Anaemia is a term employed to denote a condition of the blood in which there is a deficiency of iron, an element essential to the formation of red blood cells, deficiency in which results in poverty, weakness, and general malaise.

The causes of angemia are numerous. Chief among them may be mentioned insufficient or improper food, close confinement, impure air, specific disease, chronic discharges, hemorrhage, the action of lead and other deleterious agents in the food or water, and parasitism. In the case of young horses at grass, the first and last named are perhaps the more frequent, while stabled animals suffer greater risks from bad hygienic conditions. The anaemic state may be very gradually acquired where bad hygienic conditions exist, or it may follow more quickly upon diarrhoea, influenza in any of its many forms, glanders, and parturient troubles in the mare, and the multiplication of parasites within the body.

Symptoms

There is pallor of the membranes lining the eyelids and the nasal cavities; the tongue has a limp or soft feeling not imparted to the hand in a healthy animal, and conveys an impression of coldness to the touch; emaciation and debility coexist with a harsh, dry skin, and dropsical swellings appear from time to time, especially in colts at the end of the winter, when the fare has been poor and the season cold and wet. Low, marshy, waterdogged land is especially conducive to anaemia in young animals. Persistent or pernicious anaemia results in great weakness, loss of spirits evinced by drooping head and listlessness, nervous irritability and palpitation of the heart when suddenly disturbed, a want of coordination of the voluntary muscles, and, in mares or fillies, suppression or absence of the oestrual periods are sometimes induced, and a peculiar murmur or ripple is heard near the region of the heart.

The pulse is irregular, feeble, and intermittent, and sudden attacks of palpitation of the heart come on now and again, when its contractions may be heard at a considerable distance.

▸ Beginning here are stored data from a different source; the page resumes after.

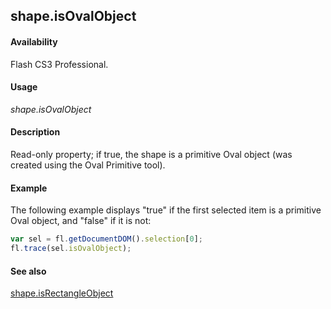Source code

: ## shape.isOvalObject

#### Availability

Flash CS3 Professional.

#### Usage

*shape.isOvalObject*

#### Description

Read-only property; if true, the shape is a primitive Oval object (was created using the Oval Primitive tool).

#### Example

The following example displays "true" if the first selected item is a primitive Oval object, and "false" if it is not:

```javascript
var sel = fl.getDocumentDOM().selection[0]; 
fl.trace(sel.isOvalObject);

```
#### See also

[shape.isRectangleObject](../Shape_object/shape10.md)

<span id="shape.isRectangleObject" class="anchor"></span>
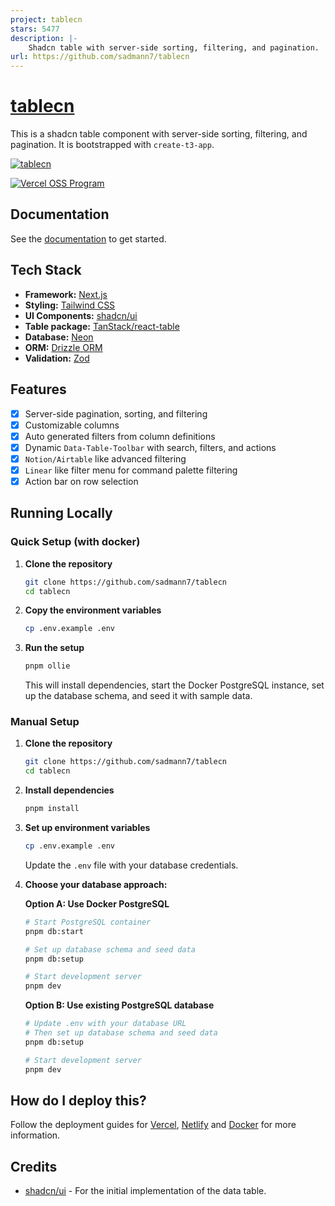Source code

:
 ```yaml
---
project: tablecn
stars: 5477
description: |-
    Shadcn table with server-side sorting, filtering, and pagination.
url: https://github.com/sadmann7/tablecn
---
```


# [tablecn](https://tablecn.com)

This is a shadcn table component with server-side sorting, filtering, and pagination. It is bootstrapped with `create-t3-app`.

[![tablecn](./public/images/screenshot.png)](https://tablecn.com)

[![Vercel OSS Program](https://vercel.com/oss/program-badge.svg)](https://vercel.com/oss)

## Documentation

See the [documentation](https://diceui.com/docs/components/data-table) to get started.

## Tech Stack

- **Framework:** [Next.js](https://nextjs.org)
- **Styling:** [Tailwind CSS](https://tailwindcss.com)
- **UI Components:** [shadcn/ui](https://ui.shadcn.com)
- **Table package:** [TanStack/react-table](https://tanstack.com/table/latest)
- **Database:** [Neon](https://neon.tech)
- **ORM:** [Drizzle ORM](https://orm.drizzle.team)
- **Validation:** [Zod](https://zod.dev)

## Features

- [x] Server-side pagination, sorting, and filtering
- [x] Customizable columns
- [x] Auto generated filters from column definitions
- [x] Dynamic `Data-Table-Toolbar` with search, filters, and actions
- [x] `Notion/Airtable` like advanced filtering
- [x] `Linear` like filter menu for command palette filtering
- [x] Action bar on row selection

## Running Locally

### Quick Setup (with docker)

1. **Clone the repository**

   ```bash
   git clone https://github.com/sadmann7/tablecn
   cd tablecn
   ```

2. **Copy the environment variables**

   ```bash
   cp .env.example .env
   ```

3. **Run the setup**

   ```bash
   pnpm ollie
   ```

   This will install dependencies, start the Docker PostgreSQL instance, set up the database schema, and seed it with sample data.

### Manual Setup

1. **Clone the repository**

   ```bash
   git clone https://github.com/sadmann7/tablecn
   cd tablecn
   ```

2. **Install dependencies**

   ```bash
   pnpm install
   ```

3. **Set up environment variables**

   ```bash
   cp .env.example .env
   ```

   Update the `.env` file with your database credentials.

4. **Choose your database approach:**

   **Option A: Use Docker PostgreSQL**

   ```bash
   # Start PostgreSQL container
   pnpm db:start
   
   # Set up database schema and seed data
   pnpm db:setup
   
   # Start development server
   pnpm dev
   ```

   **Option B: Use existing PostgreSQL database**

   ```bash
   # Update .env with your database URL
   # Then set up database schema and seed data
   pnpm db:setup
   
   # Start development server
   pnpm dev
   ```

## How do I deploy this?

Follow the deployment guides for [Vercel](https://create.t3.gg/en/deployment/vercel), [Netlify](https://create.t3.gg/en/deployment/netlify) and [Docker](https://create.t3.gg/en/deployment/docker) for more information.

## Credits

- [shadcn/ui](https://github.com/shadcn-ui/ui/tree/main/apps/www/app/(app)/examples/tasks) - For the initial implementation of the data table.

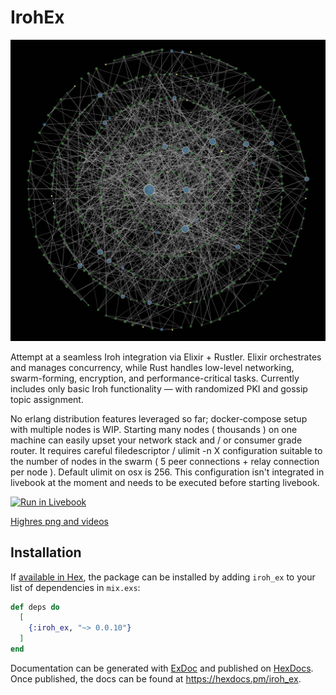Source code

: # IrohEx
![2000 node iroh swarm](https://raw.githubusercontent.com/adiibanez/iroh_ex/refs/heads/main/media/iroh_swarm.jpg)

Attempt at a seamless Iroh integration via Elixir + Rustler.
Elixir orchestrates and manages concurrency, while Rust handles low-level networking, swarm-forming, encryption, and performance-critical tasks.
Currently includes only basic Iroh functionality — with randomized PKI and gossip topic assignment.

No erlang distribution features leveraged so far; docker-compose setup with multiple nodes is WIP. Starting many nodes ( thousands ) on one machine can easily upset your network stack and / or consumer grade router. It requires careful filedescriptor / ulimit -n X configuration suitable to the number of nodes in the swarm ( 5 peer connections + relay connection per node ). Default ulimit on osx is 256. This configuration isn't integrated in livebook at the moment and needs to be executed before starting livebook. 

[![Run in Livebook](https://livebook.dev/badge/v1/blue.svg)](https://livebook.dev/run?url=https://github.com/adiibanez/iroh_ex/blob/main/livebooks/sigmajs.livemd)

[Highres png and videos](https://github.com/adiibanez/iroh_ex/releases/tag/MEDIA)

## Installation

If [available in Hex](https://hex.pm/docs/publish), the package can be installed
by adding `iroh_ex` to your list of dependencies in `mix.exs`:

```elixir
def deps do
  [
    {:iroh_ex, "~> 0.0.10"}
  ]
end
```

Documentation can be generated with [ExDoc](https://github.com/elixir-lang/ex_doc)
and published on [HexDocs](https://hexdocs.pm). Once published, the docs can
be found at <https://hexdocs.pm/iroh_ex>.
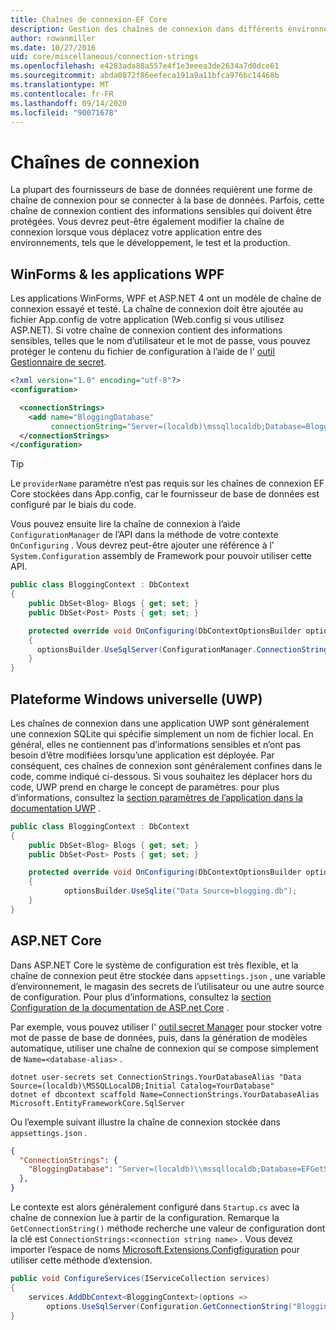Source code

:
 ```yaml
---
title: Chaînes de connexion-EF Core
description: Gestion des chaînes de connexion dans différents environnements avec Entity Framework Core
author: rowanmiller
ms.date: 10/27/2016
uid: core/miscellaneous/connection-strings
ms.openlocfilehash: e4283ada88a557e4f1e3eeea3de2634a7d0dce61
ms.sourcegitcommit: abda0872f86eefeca191a9a11bfca976bc14468b
ms.translationtype: MT
ms.contentlocale: fr-FR
ms.lasthandoff: 09/14/2020
ms.locfileid: "90071678"
---
```

# <a name="connection-strings"></a>Chaînes de connexion

La plupart des fournisseurs de base de données requièrent une forme de chaîne de connexion pour se connecter à la base de données. Parfois, cette chaîne de connexion contient des informations sensibles qui doivent être protégées. Vous devrez peut-être également modifier la chaîne de connexion lorsque vous déplacez votre application entre des environnements, tels que le développement, le test et la production.

## <a name="winforms--wpf-applications"></a>WinForms & les applications WPF

Les applications WinForms, WPF et ASP.NET 4 ont un modèle de chaîne de connexion essayé et testé. La chaîne de connexion doit être ajoutée au fichier App.config de votre application (Web.config si vous utilisez ASP.NET). Si votre chaîne de connexion contient des informations sensibles, telles que le nom d’utilisateur et le mot de passe, vous pouvez protéger le contenu du fichier de configuration à l’aide de l' [outil Gestionnaire de secret](/aspnet/core/security/app-secrets#secret-manager).

``` xml
<?xml version="1.0" encoding="utf-8"?>
<configuration>

  <connectionStrings>
    <add name="BloggingDatabase"
         connectionString="Server=(localdb)\mssqllocaldb;Database=Blogging;Trusted_Connection=True;" />
  </connectionStrings>
</configuration>
```

> [!TIP]  
> Le `providerName` paramètre n’est pas requis sur les chaînes de connexion EF Core stockées dans App.config, car le fournisseur de base de données est configuré par le biais du code.

Vous pouvez ensuite lire la chaîne de connexion à l’aide `ConfigurationManager` de l’API dans la méthode de votre contexte `OnConfiguring` . Vous devrez peut-être ajouter une référence à l' `System.Configuration` assembly de Framework pour pouvoir utiliser cette API.

``` csharp
public class BloggingContext : DbContext
{
    public DbSet<Blog> Blogs { get; set; }
    public DbSet<Post> Posts { get; set; }

    protected override void OnConfiguring(DbContextOptionsBuilder optionsBuilder)
    {
      optionsBuilder.UseSqlServer(ConfigurationManager.ConnectionStrings["BloggingDatabase"].ConnectionString);
    }
}
```

## <a name="universal-windows-platform-uwp"></a>Plateforme Windows universelle (UWP)

Les chaînes de connexion dans une application UWP sont généralement une connexion SQLite qui spécifie simplement un nom de fichier local. En général, elles ne contiennent pas d’informations sensibles et n’ont pas besoin d’être modifiées lorsqu’une application est déployée. Par conséquent, ces chaînes de connexion sont généralement confines dans le code, comme indiqué ci-dessous. Si vous souhaitez les déplacer hors du code, UWP prend en charge le concept de paramètres. pour plus d’informations, consultez la [section paramètres de l’application dans la documentation UWP](/windows/uwp/app-settings/store-and-retrieve-app-data) .

``` csharp
public class BloggingContext : DbContext
{
    public DbSet<Blog> Blogs { get; set; }
    public DbSet<Post> Posts { get; set; }

    protected override void OnConfiguring(DbContextOptionsBuilder optionsBuilder)
    {
            optionsBuilder.UseSqlite("Data Source=blogging.db");
    }
}
```

## <a name="aspnet-core"></a>ASP.NET Core

Dans ASP.NET Core le système de configuration est très flexible, et la chaîne de connexion peut être stockée dans `appsettings.json` , une variable d’environnement, le magasin des secrets de l’utilisateur ou une autre source de configuration. Pour plus d’informations, consultez la [section Configuration de la documentation de ASP.net Core](/aspnet/core/fundamentals/configuration) .

Par exemple, vous pouvez utiliser l' [outil secret Manager](/aspnet/core/security/app-secrets#secret-manager) pour stocker votre mot de passe de base de données, puis, dans la génération de modèles automatique, utiliser une chaîne de connexion qui se compose simplement de `Name=<database-alias>` .

```dotnetcli
dotnet user-secrets set ConnectionStrings.YourDatabaseAlias "Data Source=(localdb)\MSSQLLocalDB;Initial Catalog=YourDatabase"
dotnet ef dbcontext scaffold Name=ConnectionStrings.YourDatabaseAlias Microsoft.EntityFrameworkCore.SqlServer
```

Ou l’exemple suivant illustre la chaîne de connexion stockée dans `appsettings.json` .

``` json
{
  "ConnectionStrings": {
    "BloggingDatabase": "Server=(localdb)\\mssqllocaldb;Database=EFGetStarted.ConsoleApp.NewDb;Trusted_Connection=True;"
  },
}
```

Le contexte est alors généralement configuré dans `Startup.cs` avec la chaîne de connexion lue à partir de la configuration. Remarque la `GetConnectionString()` méthode recherche une valeur de configuration dont la clé est `ConnectionStrings:<connection string name>` . Vous devez importer l’espace de noms [Microsoft.Extensions.Configfiguration](/dotnet/api/microsoft.extensions.configuration) pour utiliser cette méthode d’extension.

``` csharp
public void ConfigureServices(IServiceCollection services)
{
    services.AddDbContext<BloggingContext>(options =>
        options.UseSqlServer(Configuration.GetConnectionString("BloggingDatabase")));
}
```
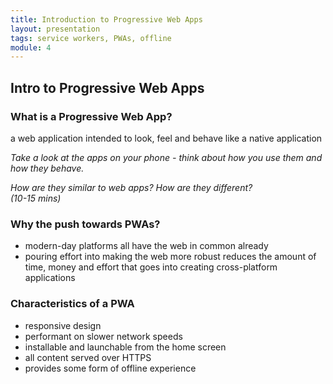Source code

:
 ```yaml
---
title: Introduction to Progressive Web Apps
layout: presentation
tags: service workers, PWAs, offline
module: 4
---
```


<section>
  <h2>Intro to Progressive Web Apps</h2>
</section>

<section>
  <section>
    <h3>What is a Progressive Web App?</h3>
  </section>
  <section>
    <p>a web application intended to look, feel and behave like a native application</p>
  </section>
  <section>

  <p><i>Take a look at the apps on your phone - think about how you use them and how they behave.</i></p>

  <p><i>How are they similar to web apps? How are they different? <br />(10-15 mins)</i></p>
  </section>
</section>

<section>
  <h3>Why the push towards PWAs?</h3>
  <ul>
    <li>modern-day platforms all have the web in common already</li>
    <li>pouring effort into making the web more robust reduces the amount of time, money and effort that goes into creating cross-platform applications</li>
  </ul>
</section>

<section>
  <section>
    <h3>Characteristics of a PWA</h3>
  </section>
  <section>
    <ul>
      <li>responsive design</li>
      <li>performant on slower network speeds</li>
      <li>installable and launchable from the home screen</li>
      <li>all content served over HTTPS</li>
      <li>provides some form of offline experience</li>
    </ul>
  </section>
</section>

As the heart grows weak, and nervous prostration increases, respiration becomes shallow, digestion is impaired, and the desire for exercise diminishes. Abdominal pains, of the nature of mild attacks of colic, and a distended or tympanitic abdomen are not unfrequently noted.

Treatment

Since the causes are so many and varied, they should be carefully investigated before a remedy is prescribed. It would be useless, for instance, to rely solely upon a blood restorative if the maintenance of a host of parasites within were the cause. In colts at grass the little worm Strongylus tetracanthus infests the bowels in some seasons to such an extent as to destroy the life of its victims without for a time producing other marked symptoms than those of anaemia. Anthelmintics combined with tonic remedies will here be indicated. (See Parasites.)

The anaemia which follows upon specific diseases, such as influenza, strangles, etc, will be combated by mineral and vegetable tonics and a diet at once nutritive and easy of digestion. In the case of colts which have suffered from the inclemency of the winter, and pasture of inferior quality, a careful process of building up of the system is advised, and it has to be borne in mind that animals in this state must not be too hastily supplied with a full ration of nutritious diet, because the power of digestion and assimilation has suffered in common with all the other functions of the body. At first milk and then gruels should be given in conjunction with a moderate allowance of more solid food. Crushed linseed and malt flour are valuable adjuncts to the food allowance at this period, and should be given in small but frequent portions.

A good deal may be clone by supplying medicines from both the vegetable and mineral kingdoms, bitter tonics, as quinine, gentian, calumba, and chamomile, the sulphates of iron and copper. As iron is the element most wanting in the blood of the anaemic, and necessary to rebuild the red corpuscles, it enjoys a reputation as being almost a specific for this form of the malady. In the case of horses it has to be given with caution, as, with the extremely debilitated, it is too irritating and astringent to be borne in full closes. For the very weak and emaciated the saccharated carbonate or the ammonio-citrate is preferable to the more commonly employed sulphate.